I first suggested this one at $6.30 18 months ago on the strength of a blog entry, and doubled up a few weeks later around $3 after the company was surprised by an unfavorable legal ruling.  All this, of course, with money I could afford to lose.   And bought more, a few weeks later, at $2.  Ever since, it’s been limping along at around $3.  Those of us who hold the shares have been hoping the legal ruling would be overturned . . . and that, in any event, Uncle Sam really may stockpile billions of dollars of its smallpox antidote.

So if you own shares — or don’t but were about to buy a little motor boat (wait! stop! buy SIGA instead! no drowning risk! no gasoline guzzling! no swabbing, caulking, or environmental impact!) — you may be interested in this update.

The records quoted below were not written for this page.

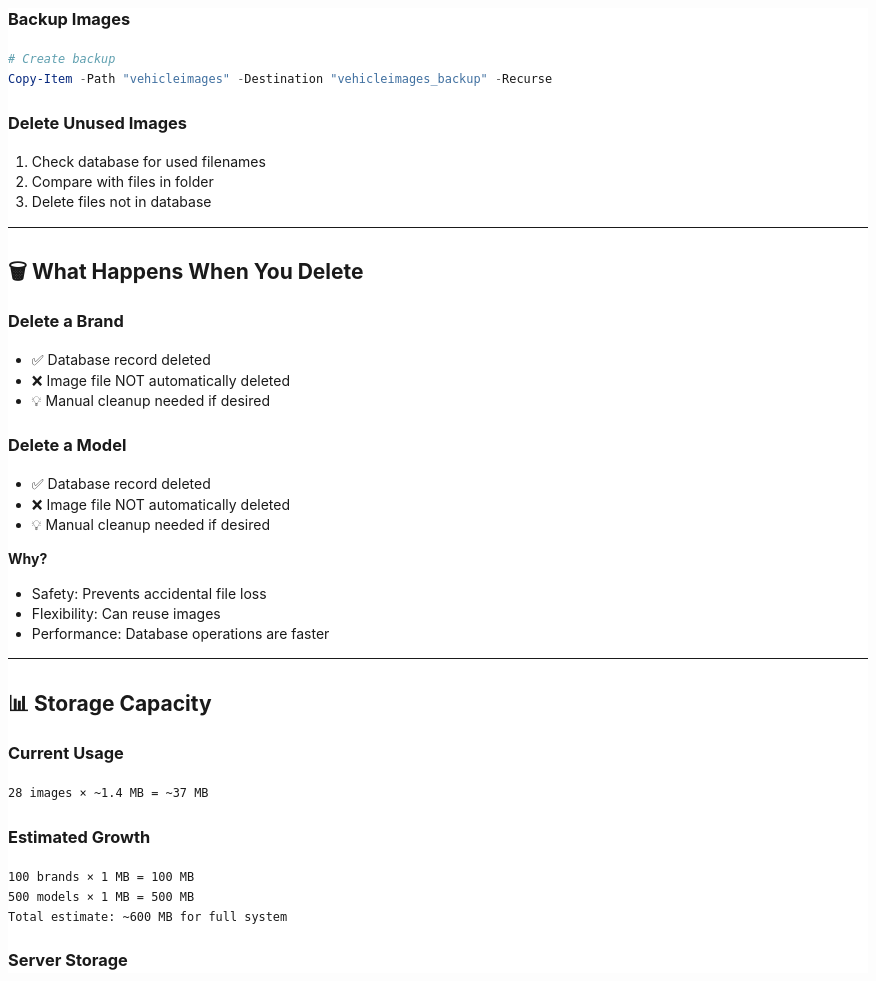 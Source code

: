 ### Backup Images

```powershell
# Create backup
Copy-Item -Path "vehicleimages" -Destination "vehicleimages_backup" -Recurse
```

### Delete Unused Images

1. Check database for used filenames
2. Compare with files in folder
3. Delete files not in database

---

## 🗑️ What Happens When You Delete

### Delete a Brand

- ✅ Database record deleted
- ❌ Image file NOT automatically deleted
- 💡 Manual cleanup needed if desired

### Delete a Model

- ✅ Database record deleted
- ❌ Image file NOT automatically deleted
- 💡 Manual cleanup needed if desired

**Why?**

- Safety: Prevents accidental file loss
- Flexibility: Can reuse images
- Performance: Database operations are faster

---

## 📊 Storage Capacity

### Current Usage

```
28 images × ~1.4 MB = ~37 MB
```

### Estimated Growth

```
100 brands × 1 MB = 100 MB
500 models × 1 MB = 500 MB
Total estimate: ~600 MB for full system
```

### Server Storage
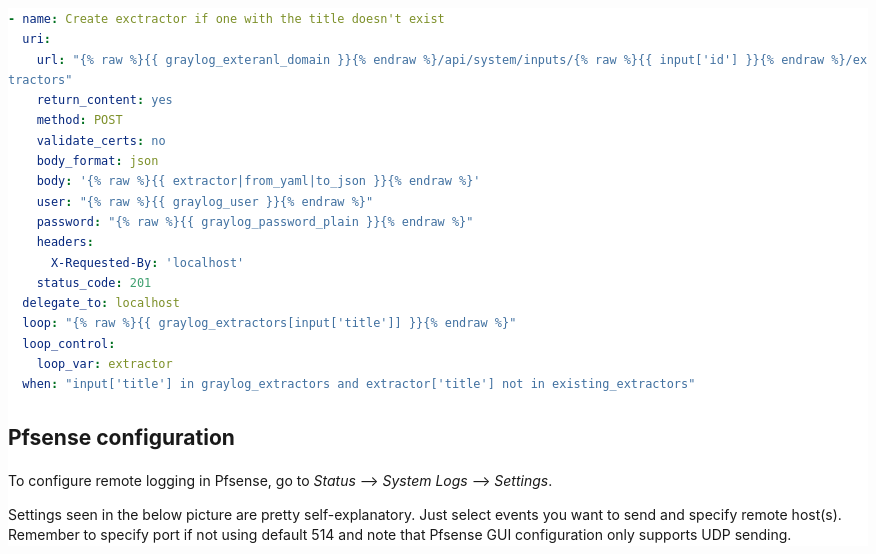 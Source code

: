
 ```yaml
- name: Create exctractor if one with the title doesn't exist
  uri:
    url: "{% raw %}{{ graylog_exteranl_domain }}{% endraw %}/api/system/inputs/{% raw %}{{ input['id'] }}{% endraw %}/extractors"
    return_content: yes
    method: POST
    validate_certs: no
    body_format: json
    body: '{% raw %}{{ extractor|from_yaml|to_json }}{% endraw %}'
    user: "{% raw %}{{ graylog_user }}{% endraw %}"
    password: "{% raw %}{{ graylog_password_plain }}{% endraw %}"
    headers:
      X-Requested-By: 'localhost'
    status_code: 201
  delegate_to: localhost
  loop: "{% raw %}{{ graylog_extractors[input['title']] }}{% endraw %}"
  loop_control:
    loop_var: extractor
  when: "input['title'] in graylog_extractors and extractor['title'] not in existing_extractors"

```



## Pfsense configuration



To configure remote logging in Pfsense, go to  *Status* --\> *System Logs* --\> *Settings*. 

Settings seen in the below picture are pretty self-explanatory. Just select events you want to send and specify remote host(s). Remember to specify port if not using default 514 and note that Pfsense GUI configuration only supports UDP sending.


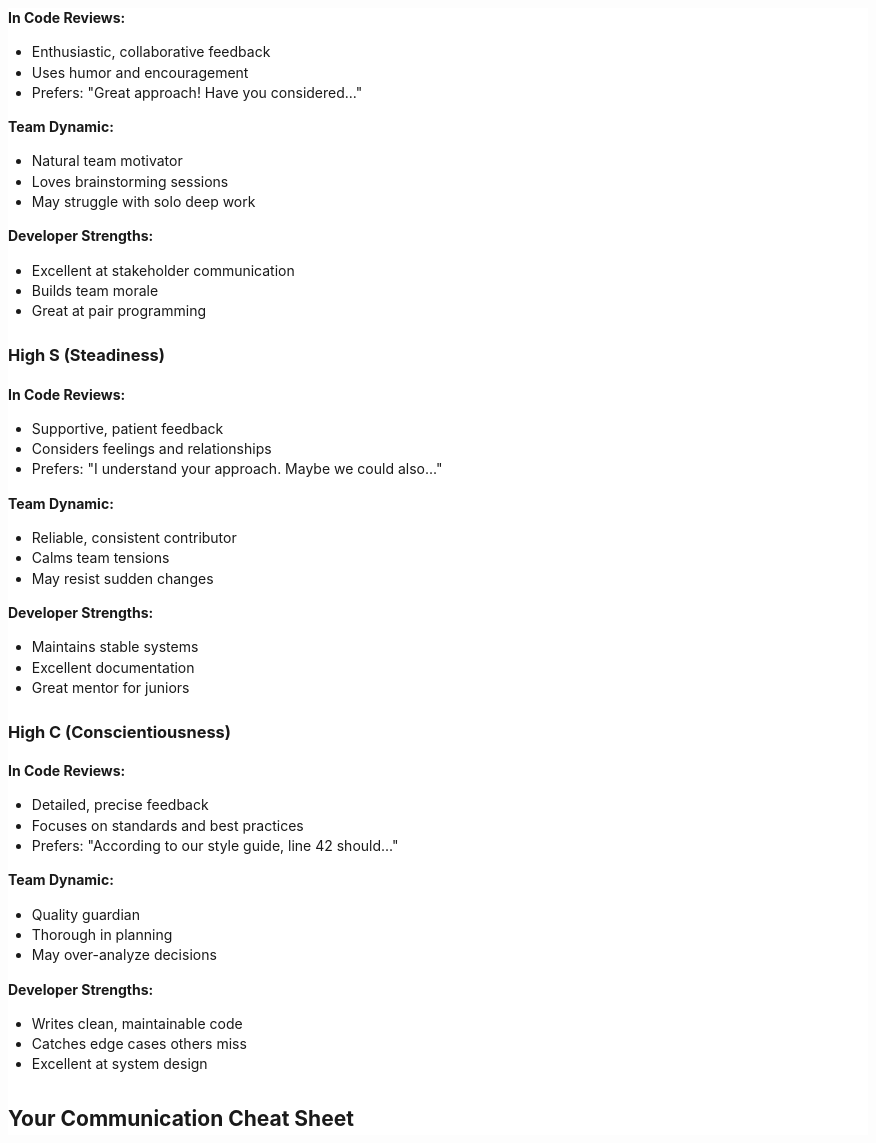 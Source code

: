 **In Code Reviews:**

- Enthusiastic, collaborative feedback
- Uses humor and encouragement
- Prefers: "Great approach! Have you considered..."

**Team Dynamic:**

- Natural team motivator
- Loves brainstorming sessions
- May struggle with solo deep work

**Developer Strengths:**

- Excellent at stakeholder communication
- Builds team morale
- Great at pair programming

### High S (Steadiness)

**In Code Reviews:**

- Supportive, patient feedback
- Considers feelings and relationships
- Prefers: "I understand your approach. Maybe we could also..."

**Team Dynamic:**

- Reliable, consistent contributor
- Calms team tensions
- May resist sudden changes

**Developer Strengths:**

- Maintains stable systems
- Excellent documentation
- Great mentor for juniors

### High C (Conscientiousness)

**In Code Reviews:**

- Detailed, precise feedback
- Focuses on standards and best practices
- Prefers: "According to our style guide, line 42 should..."

**Team Dynamic:**

- Quality guardian
- Thorough in planning
- May over-analyze decisions

**Developer Strengths:**

- Writes clean, maintainable code
- Catches edge cases others miss
- Excellent at system design

## Your Communication Cheat Sheet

Jim Leff:  “A friend who’s also a SIGA investor tells me that an investment analysis firm hired a distinguished Delaware judge to look over SIGA’s supreme court appeal and to share his findings for their big-wig investors. The judge agrees that the lower court decision (which “split the baby,” awarding the plaintiff half the future revenue from SIGA’s smallpox drug) was overreaching. He’s confident that SIGA will be on the hook for a much, much, much lower amount (that’s been my expectation, as well). This came to light late [yesterday] afternoon.

“I listened to the oral argument before the Delaware Supreme Court last month, and one judge seemed overtly skeptical of the ruling against SIGA. It turns out that he’s the most powerful and respected judge in the state. This corroborates the likeliness that the Court will drastically lower the penalty.

“SIGA has been playing possum throughout this legal dispute, doing everything possible to keep a low profile. That’s why we’re at $3 (even if the ruling stood, and SIGA lost half the billions in profits from their drug, they’d still be worth far more than $3). The Delaware Supreme Court prides itself on turning around decisions within 90-120 days (usually 90) of oral argument, so that puts a likely decision around mid-April.

“Meanwhile, biological weapons, including smallpox, are very much in the news, particularly weaponized smallpox (thought to be held by Iran, North Korea, and Syria), which vaccines do NOT address, but which SIGA’s drug very likely does (depending on how novel the weaponization techniques are….i.e. if it’s anything like pox, SIGA’s drug is good).

“It made curiously little news, but Israel has flown inside Syria’s borders to attack chemical and biological weapons stores. So smallpox is a big, big deal, and Israel has publicly included SIGA in its war scenario planning for several years. I expect an order there. Also meanwhile, the FDA approved a drug called raxibacumab against anthrax, based solely on animal testing. This has been the hold-up for SIGA with FDA — it’s not possible to test smallpox on humans, so you must resort to monkeys, and that’s not standard for FDA.  But it appears FDA has finally accepted the standard, which is very good news.  (Either way, though, SIGA doesn’t require FDA approval to keep selling to the government for their emergency stockpile, and the government has explicitly stated its attention to acquire billions of dollars worth of this drug.) I think it’s quite likely this could turn out well, although it could take time to shake out: the decision may remand back to the lower court to finalize, plus it will take time for SIGA to regain momentum and re-attract skittish investors. But I’m quite confident.”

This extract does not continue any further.